Politics & Policy

Kids Without Borders

A program to help illegal-immigrant children seems to be attracting many more of them.

The Obama administration is taking steps to solve the “urgent humanitarian situation” of a spike in illegal immigration among unaccompanied children, but doing so may only exacerbate the problem.

Earlier this month, in a presidential memorandum, President Obama called for a coordinated federal effort to address the crisis, as reported by the Houston Chronicle. Late last week the Department of Justice announced a strategic partnership with AmeriCorps, a federal program that facilitates volunteering, to provide legal representation for illegal-immigrant children crossing the U.S.-Mexico border.

“With the launch of justice AmeriCorps, we’re taking a historic step to strengthen our justice system and protect the rights of the most vulnerable members of society,” said Attorney General Eric Holder in a statement on Friday. “How we treat those in need, particularly young people who must appear in immigration proceedings — many of whom are fleeing violence, persecution, abuse or trafficking — goes to the core of who we are as a nation.”

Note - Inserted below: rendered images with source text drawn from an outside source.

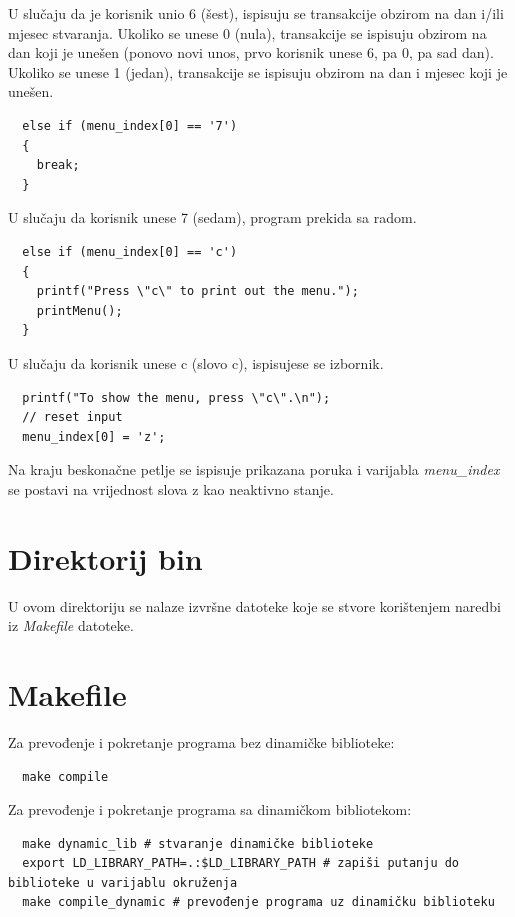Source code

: \documentclass[12pt, letterpaper]{article}
\begin{document}
  U slučaju da je korisnik unio 6 (šest), ispisuju se transakcije obzirom na dan i/ili mjesec stvaranja. Ukoliko se unese 0 (nula), transakcije se ispisuju obzirom na dan koji je unešen (ponovo novi unos, prvo korisnik unese 6, pa 0, pa sad dan). Ukoliko se unese 1 (jedan), transakcije se ispisuju obzirom na dan i mjesec koji je unešen.
  

  \begin{verbatim}
  else if (menu_index[0] == '7')
  { 
    break;
  } 
  \end{verbatim}
  U slučaju da korisnik unese 7 (sedam), program prekida sa radom.

  \begin{verbatim}
  else if (menu_index[0] == 'c')
  {
    printf("Press \"c\" to print out the menu.");
    printMenu();
  }
  \end{verbatim}
  U slučaju da korisnik unese c (slovo c), ispisujese se izbornik.

  \begin{verbatim}
  printf("To show the menu, press \"c\".\n");
  // reset input
  menu_index[0] = 'z';
  \end{verbatim}
  Na kraju beskonačne petlje se ispisuje prikazana poruka i varijabla \textit{menu\_index} se postavi na vrijednost slova z kao neaktivno stanje.

\section{Direktorij bin}
  U ovom direktoriju se nalaze izvršne datoteke koje se stvore korištenjem naredbi iz \textit{Makefile} datoteke.

\section{Makefile}
  Za prevođenje i pokretanje programa bez dinamičke biblioteke: 
  \begin{verbatim}
  make compile
  \end{verbatim}

  Za prevođenje i pokretanje programa sa dinamičkom bibliotekom: 
  \begin{verbatim}
  make dynamic_lib # stvaranje dinamičke biblioteke
  export LD_LIBRARY_PATH=.:$LD_LIBRARY_PATH # zapiši putanju do biblioteke u varijablu okruženja
  make compile_dynamic # prevođenje programa uz dinamičku biblioteku
  \end{verbatim}


  
\end{document}
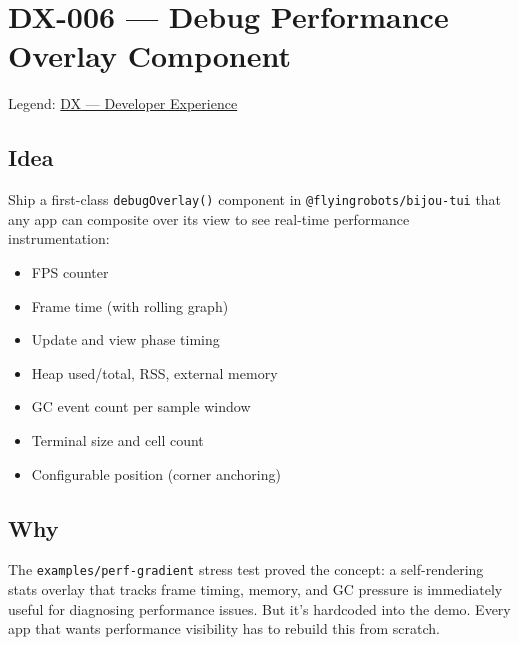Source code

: \chapter{DX-006 --- Debug Performance Overlay Component}\label{record-305}

\smallskip

Legend: \href{https://github.com/flyingrobots/bijou/blob/cbd70612140e7a450d764b3c7be1c6af878b99bc/docs/method/graveyard/legends/DX-developer-experience.md}{DX --- Developer Experience}

\section{Idea}\label{record-305-idea}

Ship a first-class \texttt{d\allowbreak{}e\allowbreak{}b\allowbreak{}u\allowbreak{}g\allowbreak{}O\allowbreak{}v\allowbreak{}e\allowbreak{}r\allowbreak{}l\allowbreak{}a\allowbreak{}y\allowbreak{}(\allowbreak{})} component in \texttt{@\allowbreak{}f\allowbreak{}l\allowbreak{}y\allowbreak{}i\allowbreak{}n\allowbreak{}g\allowbreak{}r\allowbreak{}o\allowbreak{}b\allowbreak{}o\allowbreak{}t\allowbreak{}s\allowbreak{}/\allowbreak{}b\allowbreak{}i\allowbreak{}j\allowbreak{}o\allowbreak{}u\allowbreak{}-\allowbreak{}t\allowbreak{}u\allowbreak{}i} that any app can composite over its view to see real-time performance instrumentation:

\begin{itemize}
\tightlist
\item
  FPS counter
\item
  Frame time (with rolling graph)
\item
  Update and view phase timing
\item
  Heap used/total, RSS, external memory
\item
  GC event count per sample window
\item
  Terminal size and cell count
\item
  Configurable position (corner anchoring)
\end{itemize}

\section{Why}\label{record-305-why}

The \texttt{e\allowbreak{}x\allowbreak{}a\allowbreak{}m\allowbreak{}p\allowbreak{}l\allowbreak{}e\allowbreak{}s\allowbreak{}/\allowbreak{}p\allowbreak{}e\allowbreak{}r\allowbreak{}f\allowbreak{}-\allowbreak{}g\allowbreak{}r\allowbreak{}a\allowbreak{}d\allowbreak{}i\allowbreak{}e\allowbreak{}n\allowbreak{}t} stress test proved the concept: a self-rendering stats overlay that tracks frame timing, memory, and GC pressure is immediately useful for diagnosing performance issues. But it's hardcoded into the demo. Every app that wants performance visibility has to rebuild this from scratch.

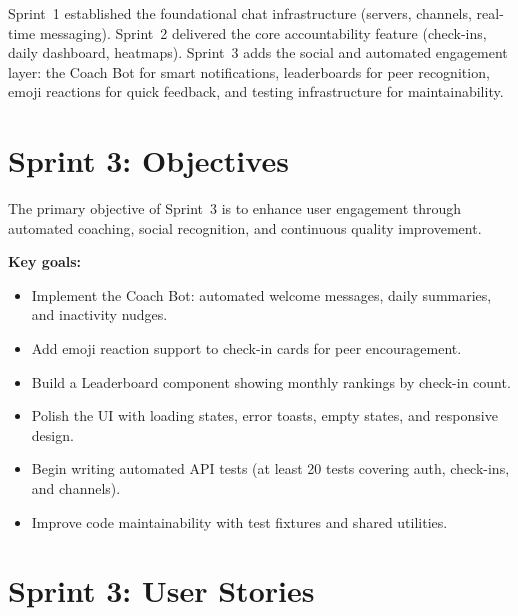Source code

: \documentclass[11pt]{article}
\begin{document}
Sprint~1 established the foundational chat infrastructure (servers, channels, real-time messaging). Sprint~2 delivered the core accountability feature (check-ins, daily dashboard, heatmaps). Sprint~3 adds the social and automated engagement layer: the Coach Bot for smart notifications, leaderboards for peer recognition, emoji reactions for quick feedback, and testing infrastructure for maintainability.

\section{Sprint 3: Objectives}

The primary objective of Sprint~3 is to enhance user engagement through automated coaching, social recognition, and continuous quality improvement.

\textbf{Key goals:}
\begin{itemize}[leftmargin=1.5em]
    \item Implement the Coach Bot: automated welcome messages, daily summaries, and inactivity nudges.
    \item Add emoji reaction support to check-in cards for peer encouragement.
    \item Build a Leaderboard component showing monthly rankings by check-in count.
    \item Polish the UI with loading states, error toasts, empty states, and responsive design.
    \item Begin writing automated API tests (at least 20 tests covering auth, check-ins, and channels).
    \item Improve code maintainability with test fixtures and shared utilities.
\end{itemize}

\section{Sprint 3: User Stories}
\end{document}
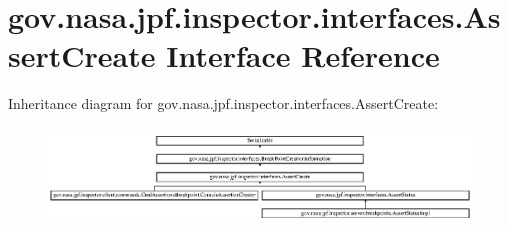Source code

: \hypertarget{interfacegov_1_1nasa_1_1jpf_1_1inspector_1_1interfaces_1_1_assert_create}{}\section{gov.\+nasa.\+jpf.\+inspector.\+interfaces.\+Assert\+Create Interface Reference}
\label{interfacegov_1_1nasa_1_1jpf_1_1inspector_1_1interfaces_1_1_assert_create}
Inheritance diagram for gov.\+nasa.\+jpf.\+inspector.\+interfaces.\+Assert\+Create\+:\begin{figure}[H]
\begin{center}
\leavevmode
\includegraphics[height=2.607076cm]{interfacegov_1_1nasa_1_1jpf_1_1inspector_1_1interfaces_1_1_assert_create}
\end{center}
\end{figure}
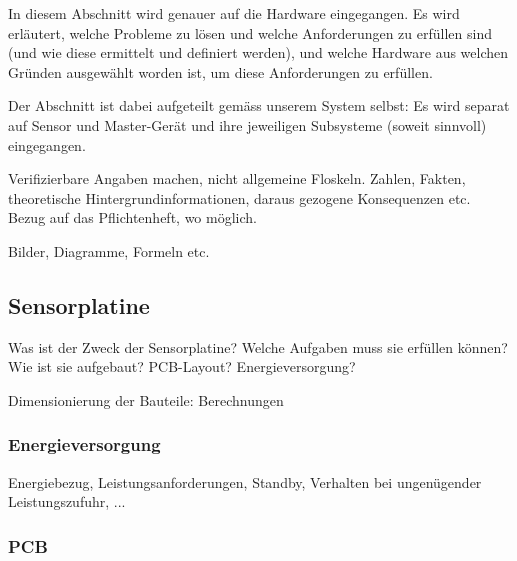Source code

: In  diesem  Abschnitt  wird  genauer auf  die  Hardware  eingegangen. Es  wird
erl\"autert, welche Probleme zu l\"osen und welche Anforderungen zu erf\"ullen
sind  (und wie  diese ermittelt  und  definiert werden),  und welche  Hardware
aus  welchen Gr\"unden  ausgew\"ahlt  worden ist,  um  diese Anforderungen  zu
erf\"ullen.

Der Abschnitt  ist dabei  aufgeteilt gem\"ass  unserem System  selbst: Es wird
separat auf Sensor  und Master-Ger\"at und ihre  jeweiligen Subsysteme (soweit
sinnvoll) eingegangen.

\anweisung Verifizierbare  Angaben machen, nicht  allgemeine Floskeln. Zahlen,
Fakten,  theoretische Hintergrundinformationen,  daraus gezogene  Konsequenzen
etc. Bezug auf das Pflichtenheft, wo m\"oglich.

\anweisung Bilder, Diagramme, Formeln etc.


\subsection{Sensorplatine}
\label{subsec:hw:sensorplatine}

Was  ist der  Zweck  der Sensorplatine? Welche  Aufgaben  muss sie  erf\"ullen
k\"onnen? Wie ist sie aufgebaut? PCB-Layout? Energieversorgung?

\anweisung Dimensionierung der Bauteile: Berechnungen

\subsubsection{Energieversorgung}
\label{subsubsec:sensor:pcb}

Energiebezug,  Leistungsanforderungen, Standby,  Verhalten bei  ungen\"ugender
Leistungszufuhr, ...


\subsubsection{PCB}
\label{subsubsec:sensor:pcb}

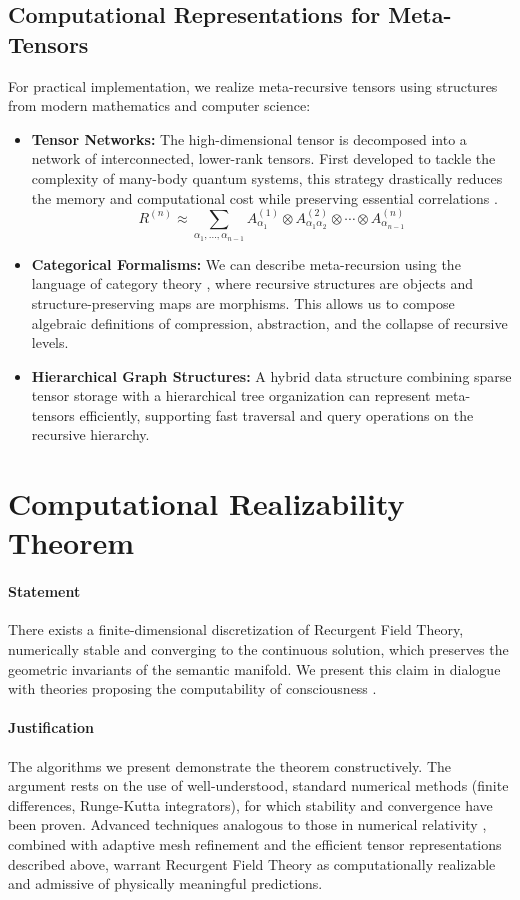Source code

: \subsection{Computational Representations for Meta-Tensors}
For practical implementation, we realize meta-recursive tensors using structures from modern mathematics and computer science:
\begin{itemize}
    \item \textbf{Tensor Networks:} The high-dimensional tensor is decomposed into a network of interconnected, lower-rank tensors. First developed to tackle the complexity of many-body quantum systems, this strategy drastically reduces the memory and computational cost while preserving essential correlations \autocite{Orus2014}.
    \begin{equation}
    R^{(n)} \approx \sum_{\alpha_1, \ldots, \alpha_{n-1}} A^{(1)}_{\alpha_1} \otimes A^{(2)}_{\alpha_1 \alpha_2} \otimes \cdots \otimes A^{(n)}_{\alpha_{n-1}}
    \end{equation}
    \item \textbf{Categorical Formalisms:} We can describe meta-recursion using the language of category theory \autocite{MacLane1998}, where recursive structures are objects and structure-preserving maps are morphisms. This allows us to compose algebraic definitions of compression, abstraction, and the collapse of recursive levels.
    \item \textbf{Hierarchical Graph Structures:} A hybrid data structure combining sparse tensor storage with a hierarchical tree organization can represent meta-tensors efficiently, supporting fast traversal and query operations on the recursive hierarchy.
\end{itemize}

\section{Computational Realizability Theorem}

\paragraph{Statement}
There exists a finite-dimensional discretization of Recurgent Field Theory, numerically stable and converging to the continuous solution, which preserves the geometric invariants of the semantic manifold. We present this claim in dialogue with theories proposing the computability of consciousness \autocite{KochConsciousness2019}.

\paragraph{Justification}
The algorithms we present demonstrate the theorem constructively. The argument rests on the use of well-understood, standard numerical methods (finite differences, Runge-Kutta integrators), for which stability and convergence have been proven. Advanced techniques analogous to those in numerical relativity \autocite{BaumgarteShapiro2010}, combined with adaptive mesh refinement and the efficient tensor representations described above, warrant Recurgent Field Theory as computationally realizable and admissive of physically meaningful predictions.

The project seeks 100 attorneys and paralegals to help children navigate the immigration system and make claims for protection if they are eligible, according to the Washington Times. The number of illegal-immigrant children the “justice AmeriCorps” program seeks to serve is staggering, and constantly growing.

In fiscal year 2012, fewer than 14,000 children were designated as unaccompanied alien children, according to a Department of Health and Human Services fact sheet. This fiscal year, federal officials expect that number to exceed 90,000, according to a memo from a Border Patrol official obtained by the New York Times.

The Deferred Action for Childhood Arrivals executive action that President Obama took in 2012 allows some minors to defer deportation for two years, and this may have served as a magnet for the illegal-immigrant children. The “justice AmeriCorps” program could attract more illegal immigrant children in the future, as word spreads south. And it’s not just the unaccompanied children themselves who would benefit from this program, but also parents who are already living illegally inside the United States.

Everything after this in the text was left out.